Once we create the foundation of knowledge of self to build upon, we are better equipped to teach, learn and grow. Alain speaks of the importance of teaching, from all of us, to the world around us, and that essence of love is to teach someone something – and learning is just as beautiful.
If as leaders, rather than our people seeing us as strict or severe and feeling wary of us, we were able to say; ‘I’m not evil, I’m just worried’, we would create a much stronger bond with our people, and a platform for mutual support and forgiveness. We would also have far greater opportunity to learn from one another.
We are all emotional creatures and we must not try deny our fragility. Especially as leaders. We just need to work on our self knowledge first to be able to share ourselves with our organisations.

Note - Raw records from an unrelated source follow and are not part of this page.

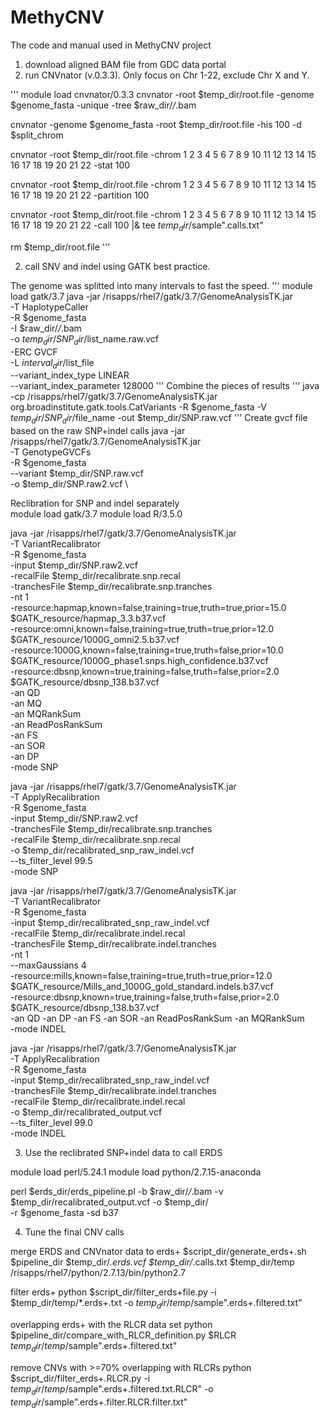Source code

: # MethyCNV
The code and manual used in MethyCNV project

1. download aligned BAM file from GDC data portal
2. run CNVnator (v.0.3.3). Only focus on Chr 1-22, exclude Chr X and Y.

'''
module load cnvnator/0.3.3
cnvnator  -root $temp_dir/root.file  -genome  $genome_fasta  -unique  -tree $raw_dir/*/*.bam

cnvnator -genome $genome_fasta -root $temp_dir/root.file -his 100 -d $split_chrom

cnvnator -root $temp_dir/root.file -chrom 1 2 3 4 5 6 7 8 9 10 11 12 13 14 15 16 17 18 19 20 21 22  -stat 100

cnvnator -root $temp_dir/root.file -chrom 1 2 3 4 5 6 7 8 9 10 11 12 13 14 15 16 17 18 19 20 21 22  -partition 100

cnvnator -root $temp_dir/root.file -chrom 1 2 3 4 5 6 7 8 9 10 11 12 13 14 15 16 17 18 19 20 21 22  -call 100 |& tee $temp_dir/$sample".calls.txt"

rm $temp_dir/root.file
'''

2. call SNV and indel using GATK best practice. 

The genome was splitted into many intervals to fast the speed.
'''
module load gatk/3.7
java -jar /risapps/rhel7/gatk/3.7/GenomeAnalysisTK.jar \
-T HaplotypeCaller \
-R $genome_fasta \
-I $raw_dir/*/*.bam \
-o $temp_dir/SNP_dir/$list_name.raw.vcf \
-ERC GVCF \
-L $interval_dir/$list_file \
--variant_index_type LINEAR \
--variant_index_parameter 128000 
'''
Combine the pieces of results
'''
java -cp  /risapps/rhel7/gatk/3.7/GenomeAnalysisTK.jar org.broadinstitute.gatk.tools.CatVariants -R  $genome_fasta -V $temp_dir/SNP_dir/$file_name -out  $temp_dir/SNP.raw.vcf
'''
Create gvcf file based on the raw SNP+indel calls
java -jar /risapps/rhel7/gatk/3.7/GenomeAnalysisTK.jar \
   -T GenotypeGVCFs  \
   -R $genome_fasta  \
   --variant $temp_dir/SNP.raw.vcf \
   -o $temp_dir/SNP.raw2.vcf \
   
Reclibration for SNP and indel separately  
module load gatk/3.7
module load R/3.5.0   

java -jar /risapps/rhel7/gatk/3.7/GenomeAnalysisTK.jar \
   -T VariantRecalibrator \
   -R $genome_fasta  \
   -input $temp_dir/SNP.raw2.vcf \
   -recalFile $temp_dir/recalibrate.snp.recal \
   -tranchesFile $temp_dir/recalibrate.snp.tranches \
   -nt 1 \
   -resource:hapmap,known=false,training=true,truth=true,prior=15.0 $GATK_resource/hapmap_3.3.b37.vcf \
   -resource:omni,known=false,training=true,truth=true,prior=12.0 $GATK_resource/1000G_omni2.5.b37.vcf \
   -resource:1000G,known=false,training=true,truth=false,prior=10.0 $GATK_resource/1000G_phase1.snps.high_confidence.b37.vcf \
   -resource:dbsnp,known=true,training=false,truth=false,prior=2.0 $GATK_resource/dbsnp_138.b37.vcf \
   -an QD \
   -an MQ \
   -an MQRankSum \
   -an ReadPosRankSum \
   -an FS \
   -an SOR \
   -an DP \
   -mode SNP
   

java -jar /risapps/rhel7/gatk/3.7/GenomeAnalysisTK.jar \
   -T ApplyRecalibration \
   -R $genome_fasta \
   -input $temp_dir/SNP.raw2.vcf \
   -tranchesFile $temp_dir/recalibrate.snp.tranches \
   -recalFile $temp_dir/recalibrate.snp.recal \
   -o $temp_dir/recalibrated_snp_raw_indel.vcf  \
   --ts_filter_level 99.5 \
   -mode SNP


java -jar /risapps/rhel7/gatk/3.7/GenomeAnalysisTK.jar \
   -T VariantRecalibrator \
   -R $genome_fasta  \
   -input $temp_dir/recalibrated_snp_raw_indel.vcf \
   -recalFile $temp_dir/recalibrate.indel.recal \
   -tranchesFile $temp_dir/recalibrate.indel.tranches \
   -nt 1 \
   --maxGaussians 4 \
   -resource:mills,known=false,training=true,truth=true,prior=12.0 $GATK_resource/Mills_and_1000G_gold_standard.indels.b37.vcf  \
   -resource:dbsnp,known=true,training=false,truth=false,prior=2.0 $GATK_resource/dbsnp_138.b37.vcf \
   -an QD    -an DP -an FS -an SOR -an ReadPosRankSum -an MQRankSum  \
   -mode INDEL   

java -jar /risapps/rhel7/gatk/3.7/GenomeAnalysisTK.jar \
   -T ApplyRecalibration \
   -R $genome_fasta \
   -input $temp_dir/recalibrated_snp_raw_indel.vcf \
   -tranchesFile $temp_dir/recalibrate.indel.tranches \
   -recalFile $temp_dir/recalibrate.indel.recal \
   -o $temp_dir/recalibrated_output.vcf  \
   --ts_filter_level 99.0 \
   -mode INDEL

3. Use the reclibrated SNP+indel data to call ERDS

module load perl/5.24.1
module load python/2.7.15-anaconda

perl $erds_dir/erds_pipeline.pl -b $raw_dir/*/*.bam -v $temp_dir/recalibrated_output.vcf -o $temp_dir/  \
-r $genome_fasta -sd b37

4. Tune the final CNV calls

merge ERDS and CNVnator data to erds+
$script_dir/generate_erds+.sh $pipeline_dir $temp_dir/*.erds.vcf  $temp_dir/*.calls.txt  $temp_dir/temp  /risapps/rhel7/python/2.7.13/bin/python2.7

filter erds+
python $script_dir/filter_erds+file.py -i $temp_dir/temp/*.erds+.txt -o $temp_dir/temp/$sample".erds+.filtered.txt"

overlapping erds+ with the RLCR data set
python $pipeline_dir/compare_with_RLCR_definition.py  $RLCR   $temp_dir/temp/$sample".erds+.filtered.txt"

remove CNVs with >=70% overlapping with RLCRs
python $script_dir/filter_erds+.RLCR.py -i  $temp_dir/temp/$sample".erds+.filtered.txt.RLCR"  -o $temp_dir/$sample".erds+.filter.RLCR.filter.txt"

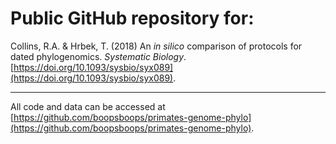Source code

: # Public GitHub repository for: 

Collins, R.A. & Hrbek, T. (2018) An _in silico_ comparison of protocols for dated phylogenomics. _Systematic Biology_. [https://doi.org/10.1093/sysbio/syx089](https://doi.org/10.1093/sysbio/syx089).

---

All code and data can be accessed at [https://github.com/boopsboops/primates-genome-phylo](https://github.com/boopsboops/primates-genome-phylo).
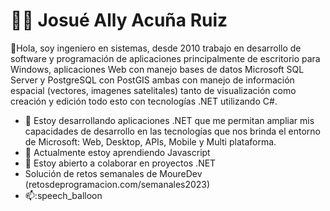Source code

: # 👨‍💼 Josué Ally Acuña Ruiz
🤝Hola, soy ingeniero en sistemas, desde 2010 trabajo en desarrollo de software y programación de aplicaciones principalmente de escritorio para Windows, aplicaciones Web con manejo bases de datos Microsoft SQL Server y PostgreSQL con PostGIS ambas con manejo de información espacial (vectores, imagenes satelitales) tanto de visualización como creación y edición todo esto con tecnologías .NET utilizando C#.

* 👀 Estoy desarrollando aplicaciones .NET que me permitan ampliar mis capacidades de desarrollo en las tecnologías que nos brinda el entorno de Microsoft: Web, Desktop, APIs, Mobile y Multi plataforma.
* 🌱 Actualmente estoy aprendiendo Javascript
* 💞️ Estoy abierto a colaborar en proyectos .NET
* Solución de retos semanales de MoureDev (retosdeprogramacion.com/semanales2023)
* 📫:speech_balloon

<!---
jacunar/jacunar is a ✨ special ✨ repository because its `README.md` (this file) appears on your GitHub profile.
You can click the Preview link to take a look at your changes.
--->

As for me; I continue work on my knowledge of self and my own child-like reactions every day (and I will always remain a work in progress). I take pride in bringing my real self to my team at work. That person is honest, vulnerable, silly and a little eclectic but also strong, passionate, brave and supportive. They get the lot, and that’s a whole lot of Penfold haha.
If you are reading this and considering where you might be able to bring a little more realness, a little more ‘you’ to your day to day interactions, then why not take the opportunity to try doing so. For you and for the people around you.
And if you ever get the chance to see/hear Alain speak in real life, I highly recommend you do that too.